I come into the bedroom, pulling off my shirt and the smell of him engulfs me. It's difficult to place and almost impossible to remember when I've been gone for any amount of time, but it's completely Draco and it's perhaps my favorite thing in the entire world. I take a deep, deep breath and I notice that he's watching me out of the corner of one eye. I can't help myself, I drop my dirty shirt on the floor and head to the dresser, barely containing a grin. I hear a slight intake of breath as I turn away and I remember that my back and legs are covered in bruises and bites. I like how he looks at me, studies me when I can't see him.

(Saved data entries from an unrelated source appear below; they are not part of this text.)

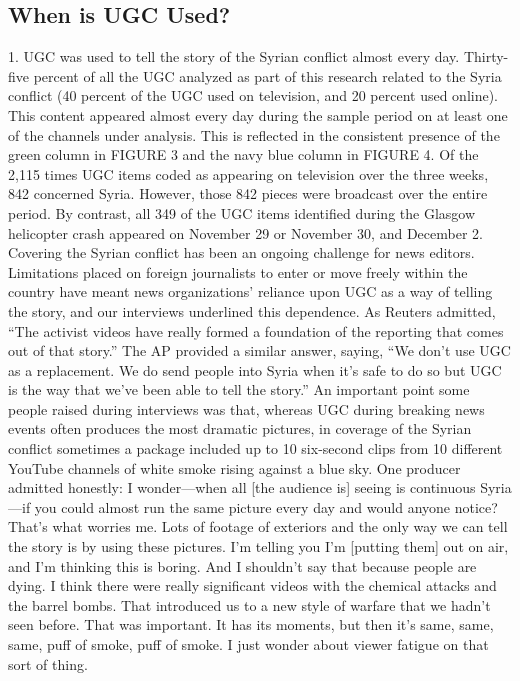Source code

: \begin{enumerate}
\section{When is UGC Used?}
1. UGC was used to tell the story of the Syrian conflict almost
every day.
Thirty-five percent of all the UGC analyzed as part of this research related
to the Syria conflict (40 percent of the UGC used on television, and 20 percent
used online). This content appeared almost every day during the sample
period on at least one of the channels under analysis. This is reflected
in the consistent presence of the green column in FIGURE 3 and the navy
blue column in FIGURE 4. Of the 2,115 times UGC items coded as appearing on television over the three weeks, 842 concerned Syria. However, those
842 pieces were broadcast over the entire period. By contrast, all 349 of
the UGC items identified during the Glasgow helicopter crash appeared on
November 29 or November 30, and December 2.
Covering the Syrian conflict has been an ongoing challenge for news editors.
Limitations placed on foreign journalists to enter or move freely within
the country have meant news organizations' reliance upon UGC as a way of
telling the story, and our interviews underlined this dependence. As Reuters
admitted, ``The activist videos have really formed a foundation of the reporting
that comes out of that story.'' The AP provided a similar answer, saying,
``We don't use UGC as a replacement. We do send people into Syria when
it's safe to do so but UGC is the way that we've been able to tell the story.''
An important point some people raised during interviews was that, whereas
UGC during breaking news events often produces the most dramatic pictures,
in coverage of the Syrian conflict sometimes a package included up
to 10 six-second clips from 10 different YouTube channels of white smoke
rising against a blue sky. One producer admitted honestly:
I wonder—when all [the audience is] seeing is continuous Syria—if
you could almost run the same picture every day and would anyone
notice? That's what worries me. Lots of footage of exteriors and the
only way we can tell the story is by using these pictures. I'm telling
you I'm [putting them] out on air, and I'm thinking this is boring.
And I shouldn't say that because people are dying. I think there were
really significant videos with the chemical attacks and the barrel
bombs. That introduced us to a new style of warfare that we hadn't
seen before. That was important. It has its moments, but then it's
same, same, same, puff of smoke, puff of smoke. I just wonder about
viewer fatigue on that sort of thing.


\end{enumerate}
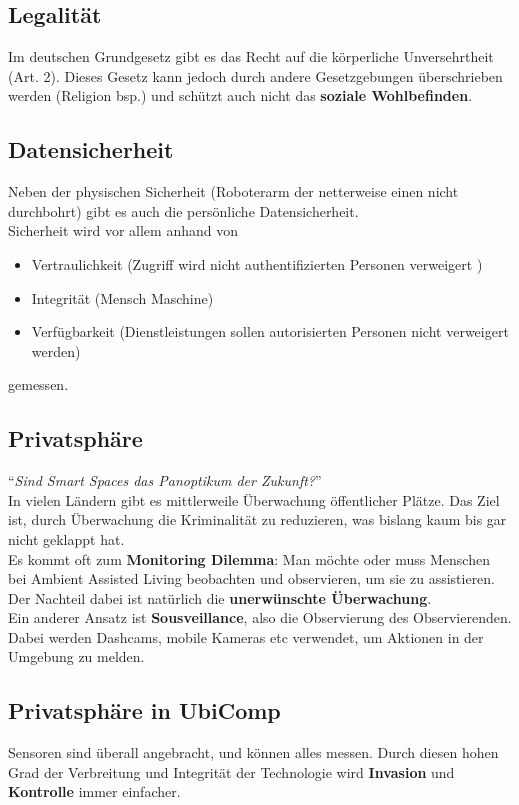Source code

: \documentclass[a4paper]{article}
\begin{document}
\subsection{Legalität}
Im deutschen Grundgesetz gibt es das Recht auf die körperliche Unversehrtheit (Art. 2). Dieses Gesetz kann jedoch durch andere Gesetzgebungen überschrieben werden (Religion bsp.) und schützt auch nicht das \textbf{soziale Wohlbefinden}.

\subsection{Datensicherheit}
Neben der physischen Sicherheit (Roboterarm der netterweise einen nicht durchbohrt) gibt es auch die persönliche Datensicherheit.\\
Sicherheit wird vor allem anhand von
\begin{itemize}
	\item Vertraulichkeit (Zugriff wird nicht authentifizierten Personen verweigert )
	\item Integrität (Mensch Maschine)
	\item Verfügbarkeit (Dienstleistungen sollen autorisierten Personen nicht verweigert werden)
\end{itemize}
gemessen.

\subsection{Privatsphäre}
``\textit{Sind Smart Spaces das Panoptikum der Zukunft?}''\\

In vielen Ländern gibt es mittlerweile Überwachung öffentlicher Plätze. Das Ziel ist, durch Überwachung die Kriminalität zu reduzieren, was bislang kaum bis gar nicht geklappt hat. \\

Es kommt oft zum \textbf{Monitoring Dilemma}: Man möchte oder muss Menschen bei Ambient Assisted Living beobachten und observieren, um sie zu assistieren. Der Nachteil dabei ist natürlich die \textbf{unerwünschte Überwachung}.\\
Ein anderer Ansatz ist \textbf{Sousveillance}, also die Observierung des Observierenden. Dabei werden Dashcams, mobile Kameras etc verwendet, um Aktionen in der Umgebung zu melden.

\subsection{Privatsphäre in UbiComp}
Sensoren sind überall angebracht, und können alles messen. Durch diesen hohen Grad der Verbreitung und Integrität der Technologie wird \textbf{Invasion} und \textbf{Kontrolle} immer einfacher. \\
\end{document}
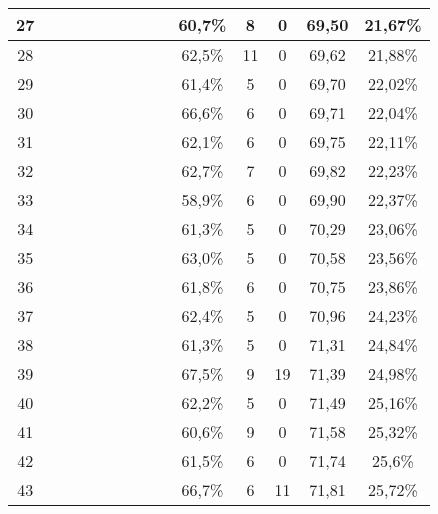 \begin{longtable}{|c|c|c|c|c|c|c|c|c|c|c|c|c|c|}
27  &  \x    & \x    & \x    & \x    &       & \x\m  &       &       & 60,7\% &  8  & 0  & 69,50 & 21,67\% \\ \hline
28  &  \x    & \x    & \x    & \x    & \x    &       &       &       & 62,5\% &  11 & 0  & 69,62 & 21,88\% \\ \hline
29  &  \x    & \x    & \x    & \x    &       & \x    & \x    &       & 61,4\% &  5  & 0  & 69,70 & 22,02\% \\ \hline
30  &  \x    & \x    & \x    & \x    & \x\m  &       &       & \x    & 66,6\% &  6  & 0  & 69,71 & 22,04\% \\ \hline
31  &  \x    & \x    & \x    &       & \x    &       &       & \x    & 62,1\% &  6  & 0  & 69,75 & 22,11\% \\ \hline
32  &  \x    & \x    & \x    & \x    & \x    &       & \x    &       & 62,7\% &  7  & 0  & 69,82 & 22,23\% \\ \hline
33  &  \x    & \x    & \x    &       &       &       &       &       & 58,9\% &  6  & 0  & 69,90 & 22,37\% \\ \hline
34  &  \x    & \x    & \x    & \x    &       & \x\m  & \x    &       & 61,3\% &  5  & 0  & 70,29 & 23,06\% \\ \hline
35  &  \x    & \x    & \x    &       & \x    & \x    & \x    &       & 63,0\% &  5  & 0  & 70,58 & 23,56\% \\ \hline
36  &  \x    & \x    & \x    & \x    & \x    & \x    &       & \x    & 61,8\% &  6  & 0  & 70,75 & 23,86\% \\ \hline
37  &  \x    & \x    & \x    &       & \x    & \x    &       & \x\m  & 62,4\% &  5  & 0  & 70,96 & 24,23\% \\ \hline
38  &  \x    & \x    & \x    & \x    &       &       &       &       & 61,3\% &  5  & 0  & 71,31 & 24,84\% \\ \hline
39  &  \x    & \x    &       & \x    & \x\m  & \x\m  &       &       & 67,5\% &  9  & 19 & 71,39 & 24,98\% \\ \hline
40  &  \x    & \x    & \x    &       & \x    & \x    &       &       & 62,2\% &  5  & 0  & 71,49 & 25,16\% \\ \hline
41  &  \x    & \x    & \x    & \x    &       &       &       &       & 60,6\% &  9  & 0  & 71,58 & 25,32\% \\ \hline
42  &  \x    & \x    & \x    & \x    &       & \x    &       & \x\m  & 61,5\% &  6  & 0  & 71,74 & 25,6\% \\ \hline
43  &  \x    & \x    & \x    &       & \x\m  &       & \x\m  &       & 66,7\% &  6  & 11 & 71,81 & 25,72\% \\ \hline

\end{longtable}
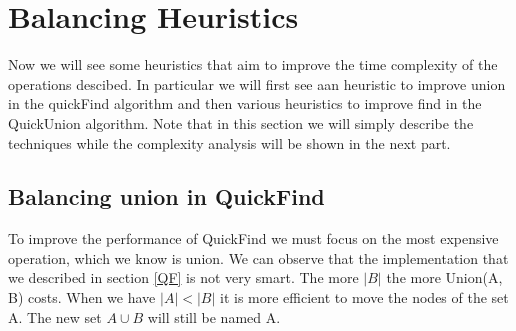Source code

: \documentclass{article}
\begin{document}
\section{Balancing Heuristics}
Now we will see some heuristics that aim to improve the time complexity of the operations descibed. In particular
we will first see aan heuristic to improve union in the quickFind algorithm and then various heuristics to improve
find in the QuickUnion algorithm. Note that in this section we will simply describe the techniques while the 
complexity analysis will be shown in the next part.
\subsection{Balancing union in QuickFind}
To improve the performance of QuickFind we must focus on the most expensive operation, which we know is 
union. We can observe that the implementation that we described in section \ref{QF} is not very smart. The more $ | B | $ the more
Union(A, B) costs. When we have $|A| < |B| $ it is more efficient to move the nodes of the set A. The new set
$A \cup B$ will still be named A.
\end{document}
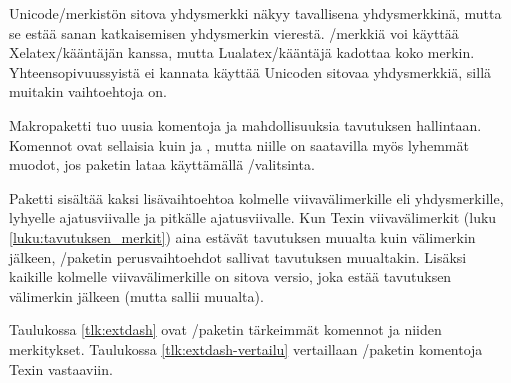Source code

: Unicode\-/merkistön sitova yhdysmerkki  näkyy tavallisena yhdysmerkkinä, mutta se estää sanan
katkaisemisen yhdysmerkin vierestä. \-/merkkiä voi
käyttää Xelatex\-/kääntäjän kanssa, mutta Lualatex\-/kääntäjä kadottaa
koko merkin. Yhteensopivuussyistä ei kannata käyttää Unicoden sitovaa
yhdysmerkkiä, sillä muitakin vaihtoehtoja on.

Makropaketti  tuo uusia komentoja ja
mahdollisuuksia tavutuksen hallintaan. Komennot ovat sellaisia kuin
 ja , mutta niille on
saatavilla myös lyhemmät muodot, jos paketin lataa käyttämällä
\-/valitsinta.

\begin{koodilohkosis}
  \usepackage[shortcuts]{extdash}
\end{koodilohkosis}

Paketti sisältää kaksi lisä\-vaihto\-ehtoa kolmelle viivavälimerkille
eli yhdysmerkille, lyhyelle ajatusviivalle ja pitkälle ajatusviivalle.
Kun Texin viivavälimerkit (luku \ref{luku:tavutuksen_merkit}) aina
estävät tavutuksen muualta kuin välimerkin jälkeen,
\-/paketin perus\-vaihto\-ehdot sallivat tavutuksen
muualtakin. Lisäksi kaikille kolmelle viivavälimerkille on sitova
versio, joka estää tavutuksen välimerkin jälkeen (mutta sallii muualta).

Taulukossa \ref{tlk:extdash} ovat \-/paketin tärkeimmät
komennot ja niiden merkitykset. Taulukossa \ref{tlk:extdash-vertailu}
vertaillaan \-/paketin komentoja Texin vastaaviin.


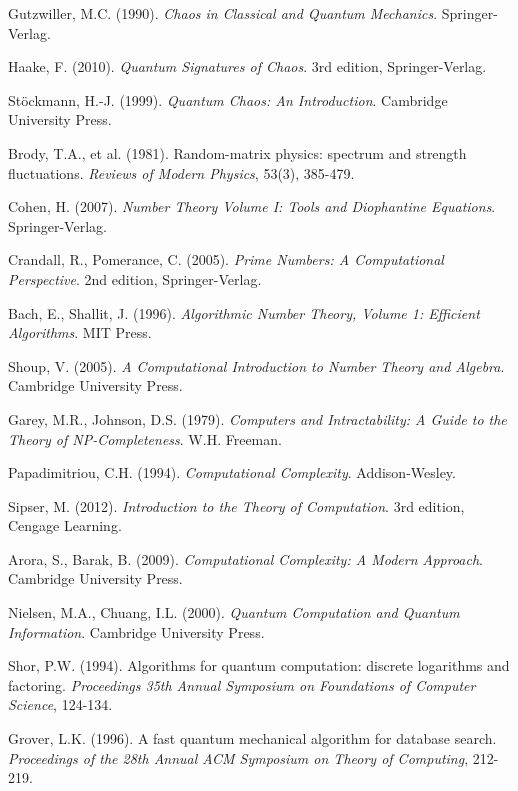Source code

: \documentclass[12pt]{article}
\theoremstyle{plain}
\theoremstyle{definition}
\begin{document}
\begin{thebibliography}{99}
 Gutzwiller, M.C. (1990). \emph{Chaos in Classical and Quantum Mechanics}. Springer-Verlag.

 Haake, F. (2010). \emph{Quantum Signatures of Chaos}. 3rd edition, Springer-Verlag.

 Stöckmann, H.-J. (1999). \emph{Quantum Chaos: An Introduction}. Cambridge University Press.

 Brody, T.A., et al. (1981). Random-matrix physics: spectrum and strength fluctuations. \emph{Reviews of Modern Physics}, 53(3), 385-479.

 Cohen, H. (2007). \emph{Number Theory Volume I: Tools and Diophantine Equations}. Springer-Verlag.

 Crandall, R., Pomerance, C. (2005). \emph{Prime Numbers: A Computational Perspective}. 2nd edition, Springer-Verlag.

 Bach, E., Shallit, J. (1996). \emph{Algorithmic Number Theory, Volume 1: Efficient Algorithms}. MIT Press.

 Shoup, V. (2005). \emph{A Computational Introduction to Number Theory and Algebra}. Cambridge University Press.

 Garey, M.R., Johnson, D.S. (1979). \emph{Computers and Intractability: A Guide to the Theory of NP-Completeness}. W.H. Freeman.

 Papadimitriou, C.H. (1994). \emph{Computational Complexity}. Addison-Wesley.

 Sipser, M. (2012). \emph{Introduction to the Theory of Computation}. 3rd edition, Cengage Learning.

 Arora, S., Barak, B. (2009). \emph{Computational Complexity: A Modern Approach}. Cambridge University Press.

 Nielsen, M.A., Chuang, I.L. (2000). \emph{Quantum Computation and Quantum Information}. Cambridge University Press.

 Shor, P.W. (1994). Algorithms for quantum computation: discrete logarithms and factoring. \emph{Proceedings 35th Annual Symposium on Foundations of Computer Science}, 124-134.

 Grover, L.K. (1996). A fast quantum mechanical algorithm for database search. \emph{Proceedings of the 28th Annual ACM Symposium on Theory of Computing}, 212-219.


\end{thebibliography}
\end{document}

I've avoided looking at him too much thus far because I know that when I do, I'll lose my basic motor functions and it's best to be close to a soft surface when that happens. And sure enough, when I turn and look at him, his eyes fully closed and his hair falling into his face, his beauty hits me through the gut like a train and I sort of forget how to breathe. Everything about him is perfect to me and sometimes I marvel at my luck. How did this beautiful, magnificent, marvelous person end up with me? No matter what he thinks, I will always be the one who will never deserve the other. It will always be me who is the lucky one. I may be a 'hero', but he will always be the prize. I take a moment to just marvel at that fact. Of all the people in the world, the six billion different souls that exist, his found mine and mine found his and how could I ever leave him? How could I continue to leave him? I can't anymore. I know that I can't take any more long jobs. I can feel it, feel the pain and the worry emanating from him in giant waves. I can't hurt him any longer.

I climb into bed, untwisting the quilt Molly gave us when we moved in. From the first little bit of contact between us, my arm against his back, I begin to feel finally truly at home. I slide over, eager now to touch as much of him as I possibly can, but knowing that I am far too exhausted for anything more than sleeping. We both sigh as more of my skin touches his and I wrap one arm around him, sliding the other under his head to cradle it as I play with his hair. Once again, I'm struck by how beautiful he is, all silver in the early dawn. His hair glides through my fingers like water and his arms come up to wind through mine. We inhale deeply together, just breathing in the presence of each other, filling our lungs and bodies with the essence of the other. His shoulders rise as he breathes in again, steeling himself for conversation, and suddenly I know what he's going to say and I know that he doesn't need to.

I whisper in his ear that I love him and I feel the tension drain out of him. I know that he worries about that, for some unfathomable he seems to think that there's a possibility that I'll forget how to love him. And I know that he wants me to stay home so I say it, I say the words I know he wants to hear, 'I love you, and I never want to leave again' before I drift into the most peaceful sleep I've had in a long, long time.